Using Jupyter Notebooks to Enable Exploration of Knoxville's Open Data

- 3 min read

In this post I will be talking about a project I have been working on to make knoxville’s opendata more accessible by converting formats such as pdf, html, and REST apis to csv, json or geojson files. Most importantly a Binder notebook is provided at this link. For those not familiar with Binder notebooks: they are jupyter notebooks that are currently hosted on Google Cloud for free! This allows you to launch preconfigured interactive notebooks for anyone and only require a web browser. Preconfigured is key because it allows installation all of the tools necessary for analysis such as pandas, load the data, and give some examples for motivation of questions that can asked about the data. Since it is a fully programming environment with 1 CPU and about 8 GB of RAM the sky is the limit on the work that you can do.

Most important links:

I encourage contributions to the project and I will help anyone who would like to do a pull request. The project is fully open source (MIT license).

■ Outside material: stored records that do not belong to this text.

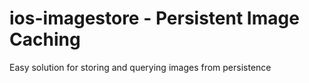 ios-imagestore - Persistent Image Caching
=========================

Easy solution for storing and querying images from persistence
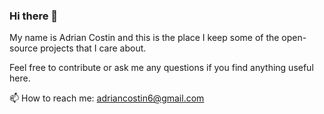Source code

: ### Hi there 👋

My name is Adrian Costin and this is the place I keep some of the open-source projects that I care about. 

Feel free to contribute or ask me any questions if you find anything useful here.

📫 How to reach me: adriancostin6@gmail.com

<!--
**adriancostin6/adriancostin6** is a ✨ _special_ ✨ repository because its `README.md` (this file) appears on your GitHub profile.

Here are some ideas to get you started:

- 🔭 I’m currently working on ...
- 🌱 I’m currently learning ...
- 👯 I’m looking to collaborate on ...
- 🤔 I’m looking for help with ...
- 💬 Ask me about ...
- 📫 How to reach me: ...
- 😄 Pronouns: ...
- ⚡ Fun fact: ...
-->
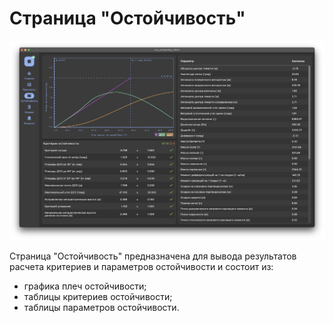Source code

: # Страница "Остойчивость"
![Общий вид страницы "Остойчивость"](/assets/image/program_sheets/sheet08_stability/stability.png "Общий вид страницы 'Остойчивость'")

Страница "Остойчивость" предназначена для вывода результатов расчета критериев и параметров остойчивости и состоит из:
- графика плеч остойчивости;
- таблицы критериев остойчивости;
- таблицы параметров остойчивости.

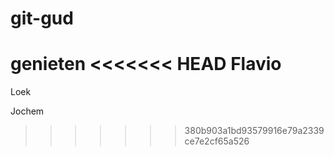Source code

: # git-gud

genieten
<<<<<<< HEAD
Flavio
=======
Loek

Jochem
>>>>>>> 380b903a1bd93579916e79a2339ce7e2cf65a526
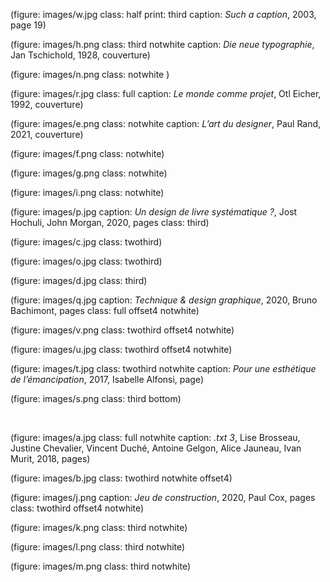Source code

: 
(figure: images/w.jpg class: half print: third caption: _Such a caption_, 2003, page 19)

(figure: images/h.png class: third notwhite caption: _Die neue typographie_, Jan Tschichold, 1928, couverture)

(figure: images/n.png class: notwhite )

(figure: images/r.jpg class: full caption: _Le monde comme projet_, Otl Eicher, 1992, couverture)

(figure: images/e.png class: notwhite caption: _L’art du designer_, Paul Rand, 2021, couverture)

(figure: images/f.png class: notwhite)

(figure: images/g.png class: notwhite)

(figure: images/i.png class: notwhite)

(figure: images/p.jpg caption: _Un design de livre systématique ?_, Jost Hochuli, John Morgan, 2020, pages class: third)

(figure: images/c.jpg class: twothird)

(figure: images/o.jpg class: twothird)

(figure: images/d.jpg class: third)

(figure: images/q.jpg caption: _Technique & design graphique_, 2020, Bruno Bachimont, pages  class: full offset4 notwhite)

(figure: images/v.png  class: twothird offset4 notwhite)

(figure: images/u.jpg  class: twothird offset4 notwhite)

(figure: images/t.jpg  class: twothird notwhite caption: _Pour une esthétique de l’émancipation_, 2017, Isabelle Alfonsi, page)

(figure: images/s.png class: third bottom)

<br class="breakpage">

(figure: images/a.jpg class: full notwhite caption: _.txt 3_, Lise Brosseau, Justine Chevalier, Vincent Duché, Antoine Gelgon, Alice Jauneau, Ivan Murit, 2018, pages)

(figure: images/b.jpg class: twothird notwhite offset4)

(figure: images/j.png caption: _Jeu de construction_, 2020, Paul Cox, pages class: twothird offset4 notwhite)

(figure: images/k.png class: third notwhite)

(figure: images/l.png class: third notwhite)

(figure: images/m.png class: third notwhite)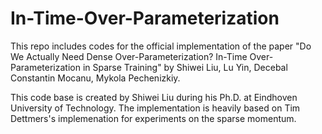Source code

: # In-Time-Over-Parameterization

This repo includes codes for the official implementation of the paper "Do We Actually Need Dense Over-Parameterization? In-Time Over-Parameterization in Sparse Training" by Shiwei Liu, Lu Yin, Decebal Constantin Mocanu,  Mykola Pechenizkiy.




This code base is created by Shiwei Liu during his Ph.D. at Eindhoven University of Technology. The implementation is heavily based on Tim Dettmers's implemenation for experiments on the sparse momentum.


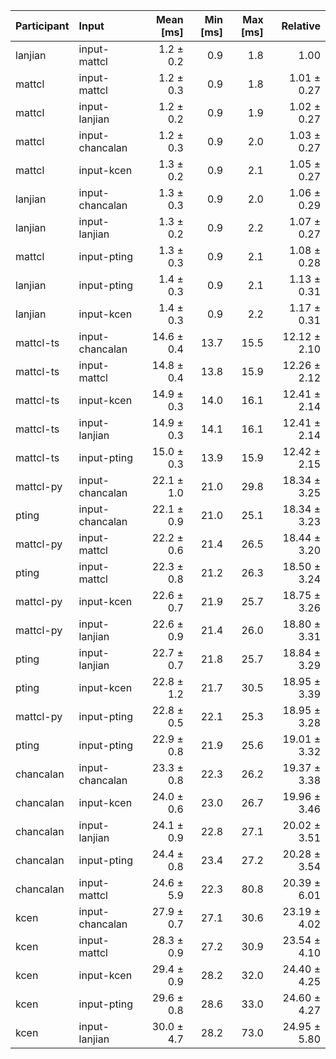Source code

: | Participant | Input | Mean [ms] | Min [ms] | Max [ms] | Relative |
|:---|:---|---:|---:|---:|---:|
| lanjian | input-mattcl | 1.2 ± 0.2 | 0.9 | 1.8 | 1.00 |
| mattcl | input-mattcl | 1.2 ± 0.3 | 0.9 | 1.8 | 1.01 ± 0.27 |
| mattcl | input-lanjian | 1.2 ± 0.2 | 0.9 | 1.9 | 1.02 ± 0.27 |
| mattcl | input-chancalan | 1.2 ± 0.3 | 0.9 | 2.0 | 1.03 ± 0.27 |
| mattcl | input-kcen | 1.3 ± 0.2 | 0.9 | 2.1 | 1.05 ± 0.27 |
| lanjian | input-chancalan | 1.3 ± 0.3 | 0.9 | 2.0 | 1.06 ± 0.29 |
| lanjian | input-lanjian | 1.3 ± 0.2 | 0.9 | 2.2 | 1.07 ± 0.27 |
| mattcl | input-pting | 1.3 ± 0.3 | 0.9 | 2.1 | 1.08 ± 0.28 |
| lanjian | input-pting | 1.4 ± 0.3 | 0.9 | 2.1 | 1.13 ± 0.31 |
| lanjian | input-kcen | 1.4 ± 0.3 | 0.9 | 2.2 | 1.17 ± 0.31 |
| mattcl-ts | input-chancalan | 14.6 ± 0.4 | 13.7 | 15.5 | 12.12 ± 2.10 |
| mattcl-ts | input-mattcl | 14.8 ± 0.4 | 13.8 | 15.9 | 12.26 ± 2.12 |
| mattcl-ts | input-kcen | 14.9 ± 0.3 | 14.0 | 16.1 | 12.41 ± 2.14 |
| mattcl-ts | input-lanjian | 14.9 ± 0.3 | 14.1 | 16.1 | 12.41 ± 2.14 |
| mattcl-ts | input-pting | 15.0 ± 0.3 | 13.9 | 15.9 | 12.42 ± 2.15 |
| mattcl-py | input-chancalan | 22.1 ± 1.0 | 21.0 | 29.8 | 18.34 ± 3.25 |
| pting | input-chancalan | 22.1 ± 0.9 | 21.0 | 25.1 | 18.34 ± 3.23 |
| mattcl-py | input-mattcl | 22.2 ± 0.6 | 21.4 | 26.5 | 18.44 ± 3.20 |
| pting | input-mattcl | 22.3 ± 0.8 | 21.2 | 26.3 | 18.50 ± 3.24 |
| mattcl-py | input-kcen | 22.6 ± 0.7 | 21.9 | 25.7 | 18.75 ± 3.26 |
| mattcl-py | input-lanjian | 22.6 ± 0.9 | 21.4 | 26.0 | 18.80 ± 3.31 |
| pting | input-lanjian | 22.7 ± 0.7 | 21.8 | 25.7 | 18.84 ± 3.29 |
| pting | input-kcen | 22.8 ± 1.2 | 21.7 | 30.5 | 18.95 ± 3.39 |
| mattcl-py | input-pting | 22.8 ± 0.5 | 22.1 | 25.3 | 18.95 ± 3.28 |
| pting | input-pting | 22.9 ± 0.8 | 21.9 | 25.6 | 19.01 ± 3.32 |
| chancalan | input-chancalan | 23.3 ± 0.8 | 22.3 | 26.2 | 19.37 ± 3.38 |
| chancalan | input-kcen | 24.0 ± 0.6 | 23.0 | 26.7 | 19.96 ± 3.46 |
| chancalan | input-lanjian | 24.1 ± 0.9 | 22.8 | 27.1 | 20.02 ± 3.51 |
| chancalan | input-pting | 24.4 ± 0.8 | 23.4 | 27.2 | 20.28 ± 3.54 |
| chancalan | input-mattcl | 24.6 ± 5.9 | 22.3 | 80.8 | 20.39 ± 6.01 |
| kcen | input-chancalan | 27.9 ± 0.7 | 27.1 | 30.6 | 23.19 ± 4.02 |
| kcen | input-mattcl | 28.3 ± 0.9 | 27.2 | 30.9 | 23.54 ± 4.10 |
| kcen | input-kcen | 29.4 ± 0.9 | 28.2 | 32.0 | 24.40 ± 4.25 |
| kcen | input-pting | 29.6 ± 0.8 | 28.6 | 33.0 | 24.60 ± 4.27 |
| kcen | input-lanjian | 30.0 ± 4.7 | 28.2 | 73.0 | 24.95 ± 5.80 |
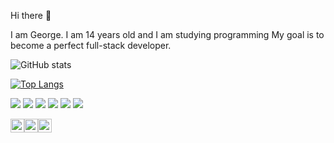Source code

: Hi there 👋

I am George. I am 14 years old and I am studying programming My goal is to become a perfect full-stack developer.

![GitHub stats](https://github-readme-stats.vercel.app/api?username=giorgi200706&show_icons=true)

[![Top Langs](https://github-readme-stats.vercel.app/api/top-langs/?username=giorgi200706&layout=compact)](https://github.com/giorgi200706/github-readme-stats)

![](https://img.shields.io/badge/-C++-00599C?logo=c++&logoColor=fff)
![](https://img.shields.io/badge/-PYTHON-776AB?logo=python&logoColor=fff)
![](https://img.shields.io/badge/-FLASK-000000?logo=flask&logoColor=fff)
![](https://img.shields.io/badge/-HTML-e34f26?logo=html5&logoColor=fff)
![](https://img.shields.io/badge/-CSS-1572B6?logo=css&logoColor=fff)
![](https://img.shields.io/badge/-SASS-CC6699?logo=scss&logoColor=fff)

<div style=" width: 150px; display: flex; justufy-content: space-between; ">
  <img style=" width: 22px;" src="https://cdn.jsdelivr.net/npm/simple-icons@v3/icons/facebook.svg" href="https://youtube.com/">
  <img style=" width: 22px;" src="https://cdn.jsdelivr.net/npm/simple-icons@v3/icons/twitter.svg" href="https://twitter.com/"/>
  <img style=" width: 22px;" src="https://cdn.jsdelivr.net/npm/simple-icons@v3/icons/instagram.svg" href= "https://www.instagram.com/in/"/>
</div>

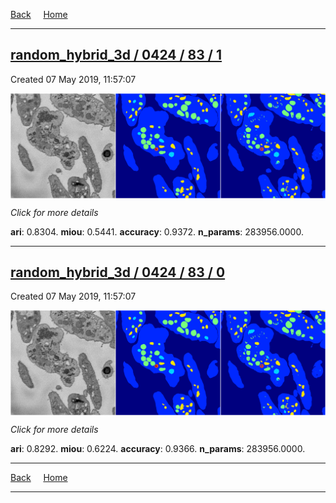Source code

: 
[Back](..)&nbsp;&nbsp;&nbsp;&nbsp;&nbsp;[Home](https://leapmanlab.github.io/snapshots)

---

<div class="summary"><a href="1"><h2>random_hybrid_3d / 0424 / 83 / 1</h2></a><p>Created 07 May 2019, 11:57:07
</p><a href="1"><img src="1/media/summary.png" align="center"></a><p>
<i>Click for more details</i>
</p></div>

**ari**: 0.8304. **miou**: 0.5441. **accuracy**: 0.9372. **n_params**: 283956.0000. 

---

<div class="summary"><a href="0"><h2>random_hybrid_3d / 0424 / 83 / 0</h2></a><p>Created 07 May 2019, 11:57:07
</p><a href="0"><img src="0/media/summary.png" align="center"></a><p>
<i>Click for more details</i>
</p></div>

**ari**: 0.8292. **miou**: 0.6224. **accuracy**: 0.9366. **n_params**: 283956.0000. 

---

[Back](..)&nbsp;&nbsp;&nbsp;&nbsp;&nbsp;[Home](https://leapmanlab.github.io/snapshots)

---
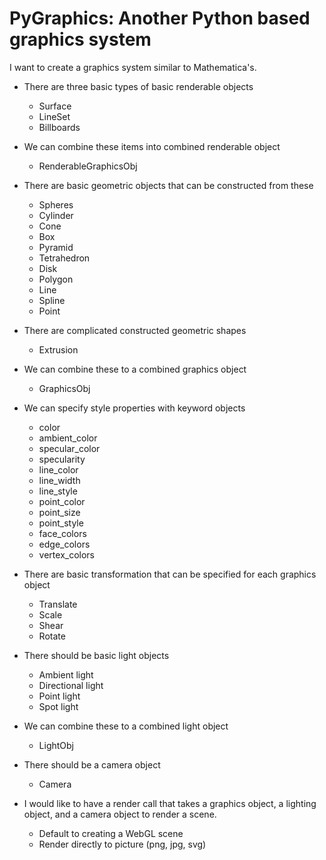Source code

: PyGraphics: Another Python based graphics system
================================================

I want to create a graphics system similar to Mathematica's.

+ There are three basic types of basic renderable objects
    - Surface
    - LineSet
    - Billboards

+ We can combine these items into combined renderable object
    - RenderableGraphicsObj

+ There are basic geometric objects that can be constructed from 
  these
    - Spheres
    - Cylinder
    - Cone
    - Box
    - Pyramid
    - Tetrahedron
    - Disk
    - Polygon
    - Line
    - Spline
    - Point

+ There are complicated constructed geometric shapes
    - Extrusion

+ We can combine these to a combined graphics object
    - GraphicsObj

+ We can specify style properties with keyword objects
    - color
    - ambient_color
    - specular_color
    - specularity
    - line_color
    - line_width
    - line_style
    - point_color
    - point_size
    - point_style
    - face_colors
    - edge_colors
    - vertex_colors

+ There are basic transformation that can be specified for each
  graphics object
    - Translate
    - Scale
    - Shear
    - Rotate

+ There should be basic light objects
    - Ambient light
    - Directional light
    - Point light
    - Spot light

+ We can combine these to a combined light object
    - LightObj

+ There should be a camera object
    - Camera

+ I would like to have a render call that takes a graphics object, a 
  lighting object, and a camera object to render a scene.
    - Default to creating a WebGL scene
    - Render directly to picture (png, jpg, svg)
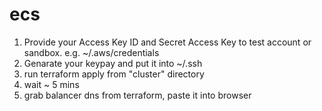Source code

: # ecs

1. Provide your Access Key ID and Secret Access Key to test account or sandbox. e.g. ~/.aws/credentials
2. Genarate your keypay and put it into ~/.ssh
3. run terraform apply from "cluster" directory
4. wait ~ 5 mins
5. grab balancer dns from terraform, paste it into browser 


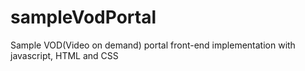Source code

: # sampleVodPortal
Sample VOD(Video on demand) portal front-end implementation with javascript, HTML and CSS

To me this providing this data in a more accessible format allowing for full exploration of the data is important. Without the data being available and easy to work with decisions based on the data can appear mysterious and out of your control. This will allow us to engage with our government and provide real metrics of progress. I think that this data is most empowering to students, journalists, small businesses, and activists/organizers. Catherine Devlin talked about this in detail at her keynote in PyCon.

I was lucky enough to hear a talk from the city of knoxville about one year ago and I am proud to say that they have made some serious progress. The metropolitan planning commission’s work on providing GIS data is significantly easier to work with than open knoxville data. I can tell that they are focused on providing the data as opposed to creating interactive dashboards of the data. I am so happy to hear this. One of the biggest issues with parsing non trivial data formats such as pdf, html, and undocumented REST APIs is the huge amount of developer time put in per person to work with the data. This time can be though of as a barrier to entry. For several of the datasets I have parsed from pdf or REST apis to a `csv` format each took me about 4-6 hours. All of the datasets are available in the data folder of the repository.

The datasets included (as of June 2018):

  • Greenways and Trails (geojson)
  • Parks (geojson)
  • Knoxville County Zoning (geojson)
  • 311 call center metrics (csv)
  • Crime dataset: type of crime, location, time, etc. (csv)
  • Tree Inventory: current trees, future trees, location, species (csv)
  • Properties: ownership, prices, etc. (csv)